Lors du festival Camac à Paris cette semaine, nous attendons avec impatience la création mondiale de Péripéties et Conclusion de Bruno Mantovani. L’œuvre est écrite pour la même instrumentation que le septuor de Ravel, et sera créée par Sylvain Blassel. Cet interview vous en dit plus !

 

Sylvain Blassel, vous allez jouer pour la première fois  Péripéties et Conclusion de Bruno Mantovani, comment abordez-vous cette musique ?

Avant tout, Bruno Mantovani est un grand connaisseur de la harpe. Il a déjà écrit en 2007 une pièce pour harpe seule que tous les harpistes connaissent aujourd’hui, Tocar, pour Constance Luzzati, et surtout, dix ans plus tard pour Isabelle Moretti, sa Danse libre, pour harpe et orchestre de chambre, que je considère comme un vrai chef-d’œuvre.
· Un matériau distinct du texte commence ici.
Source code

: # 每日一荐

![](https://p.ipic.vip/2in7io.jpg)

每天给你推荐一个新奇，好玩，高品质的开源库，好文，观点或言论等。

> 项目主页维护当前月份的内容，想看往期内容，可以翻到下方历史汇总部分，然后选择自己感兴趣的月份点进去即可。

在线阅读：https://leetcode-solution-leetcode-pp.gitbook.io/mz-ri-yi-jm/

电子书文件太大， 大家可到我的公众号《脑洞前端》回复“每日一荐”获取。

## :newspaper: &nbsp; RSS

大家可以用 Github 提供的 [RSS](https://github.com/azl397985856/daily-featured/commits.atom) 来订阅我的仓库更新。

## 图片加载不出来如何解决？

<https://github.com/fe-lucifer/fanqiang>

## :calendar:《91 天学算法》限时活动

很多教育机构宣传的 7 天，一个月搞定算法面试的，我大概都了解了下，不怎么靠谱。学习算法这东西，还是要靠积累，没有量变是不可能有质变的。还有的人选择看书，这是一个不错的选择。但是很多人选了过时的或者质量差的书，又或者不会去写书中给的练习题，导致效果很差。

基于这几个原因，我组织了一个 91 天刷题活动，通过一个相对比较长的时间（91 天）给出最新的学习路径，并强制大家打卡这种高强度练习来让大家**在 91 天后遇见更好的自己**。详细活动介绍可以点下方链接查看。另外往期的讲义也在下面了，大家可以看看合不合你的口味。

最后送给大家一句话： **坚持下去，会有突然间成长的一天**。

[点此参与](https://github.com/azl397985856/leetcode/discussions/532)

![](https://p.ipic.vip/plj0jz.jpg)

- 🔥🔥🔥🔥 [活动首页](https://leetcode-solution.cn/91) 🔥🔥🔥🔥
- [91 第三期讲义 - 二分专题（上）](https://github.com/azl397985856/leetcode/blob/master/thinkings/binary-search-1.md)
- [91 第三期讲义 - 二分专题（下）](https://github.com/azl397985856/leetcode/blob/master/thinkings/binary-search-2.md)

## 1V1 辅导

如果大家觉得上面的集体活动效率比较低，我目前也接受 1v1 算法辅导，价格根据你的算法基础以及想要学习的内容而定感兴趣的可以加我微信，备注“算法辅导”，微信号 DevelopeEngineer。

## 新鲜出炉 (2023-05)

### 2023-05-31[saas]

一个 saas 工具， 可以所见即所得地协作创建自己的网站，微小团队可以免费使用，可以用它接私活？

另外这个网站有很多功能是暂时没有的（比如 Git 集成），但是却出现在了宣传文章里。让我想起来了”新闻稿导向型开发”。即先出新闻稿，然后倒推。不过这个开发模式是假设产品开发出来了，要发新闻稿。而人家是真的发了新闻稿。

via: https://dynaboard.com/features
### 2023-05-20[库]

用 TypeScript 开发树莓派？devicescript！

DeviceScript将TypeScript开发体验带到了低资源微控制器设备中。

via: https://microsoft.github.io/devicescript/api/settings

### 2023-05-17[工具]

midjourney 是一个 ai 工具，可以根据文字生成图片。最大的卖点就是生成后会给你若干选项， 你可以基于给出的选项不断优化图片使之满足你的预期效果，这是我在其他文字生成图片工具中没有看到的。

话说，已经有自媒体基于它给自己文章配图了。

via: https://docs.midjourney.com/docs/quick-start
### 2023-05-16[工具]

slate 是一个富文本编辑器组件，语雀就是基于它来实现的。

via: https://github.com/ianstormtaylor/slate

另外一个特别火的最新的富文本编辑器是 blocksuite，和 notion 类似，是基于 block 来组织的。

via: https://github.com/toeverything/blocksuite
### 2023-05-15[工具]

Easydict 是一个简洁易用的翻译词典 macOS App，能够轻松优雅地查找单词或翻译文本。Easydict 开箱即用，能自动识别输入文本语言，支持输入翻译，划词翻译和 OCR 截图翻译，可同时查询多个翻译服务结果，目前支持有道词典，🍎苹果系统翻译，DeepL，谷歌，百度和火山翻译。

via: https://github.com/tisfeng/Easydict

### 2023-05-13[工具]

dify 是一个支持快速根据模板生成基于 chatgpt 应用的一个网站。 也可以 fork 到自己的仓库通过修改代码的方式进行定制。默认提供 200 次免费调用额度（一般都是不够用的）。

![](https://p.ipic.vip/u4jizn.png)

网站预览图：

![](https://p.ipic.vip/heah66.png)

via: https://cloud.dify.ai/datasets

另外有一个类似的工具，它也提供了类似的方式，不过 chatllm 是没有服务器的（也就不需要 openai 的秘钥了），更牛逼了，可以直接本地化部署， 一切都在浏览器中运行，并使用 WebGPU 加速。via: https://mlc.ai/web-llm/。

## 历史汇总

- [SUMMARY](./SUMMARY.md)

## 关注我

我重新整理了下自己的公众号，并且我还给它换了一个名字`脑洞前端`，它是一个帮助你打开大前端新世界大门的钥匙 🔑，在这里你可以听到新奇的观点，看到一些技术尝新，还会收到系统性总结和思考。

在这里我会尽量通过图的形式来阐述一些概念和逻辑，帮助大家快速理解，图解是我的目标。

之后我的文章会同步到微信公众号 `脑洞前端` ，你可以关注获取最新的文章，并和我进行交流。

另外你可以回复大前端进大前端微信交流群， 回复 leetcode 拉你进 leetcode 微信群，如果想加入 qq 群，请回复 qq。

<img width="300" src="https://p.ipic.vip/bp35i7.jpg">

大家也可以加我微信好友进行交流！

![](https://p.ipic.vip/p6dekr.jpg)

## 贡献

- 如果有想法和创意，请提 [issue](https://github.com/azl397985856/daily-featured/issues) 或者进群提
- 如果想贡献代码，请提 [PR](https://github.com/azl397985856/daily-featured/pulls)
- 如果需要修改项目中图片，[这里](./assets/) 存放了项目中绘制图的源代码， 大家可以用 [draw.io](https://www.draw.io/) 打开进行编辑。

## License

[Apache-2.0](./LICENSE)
Si sa Danse libre était un regard sur les Danses de Debussy, les Péripéties et Conclusion se tournent cette fois vers l’Introduction et Allegro de Ravel ; et tout comme ces deux pièces avaient été sollicitées par des facteurs de harpes (Pleyel pour Debussy, Erard pour Ravel), les Péripéties et Conclusion ont été commandées directement par Jakez François pour les Harpes Camac. De cette façon les Péripéties et Conclusion s’inscrivent au plus profond de notre répertoire pour harpe, et c’est pour moi un immense privilège et une grande responsabilité que de les donner en première audition. A titre personnel, la première pièce que j’avais joué de lui était une pièce pour ensemble, Streets, une pièce fondamentale dans sa production, qui, à mon avis, a été le point de départ de beaucoup de choses dans son langage. Et ma foi, je retrouve dans Péripéties et Conclusion à peu près la même approche de la harpe, bien que réactualisée. Quinze ans plus tard, c’est pour moi très stimulant de découvrir une œuvre tout à fait nouvelle d’un univers qui m’est pourtant déjà bien familier.

 

Sylvain Blassel

Sylvain Blassel

Qu’est-ce qui vous séduit le plus dans cette partition ?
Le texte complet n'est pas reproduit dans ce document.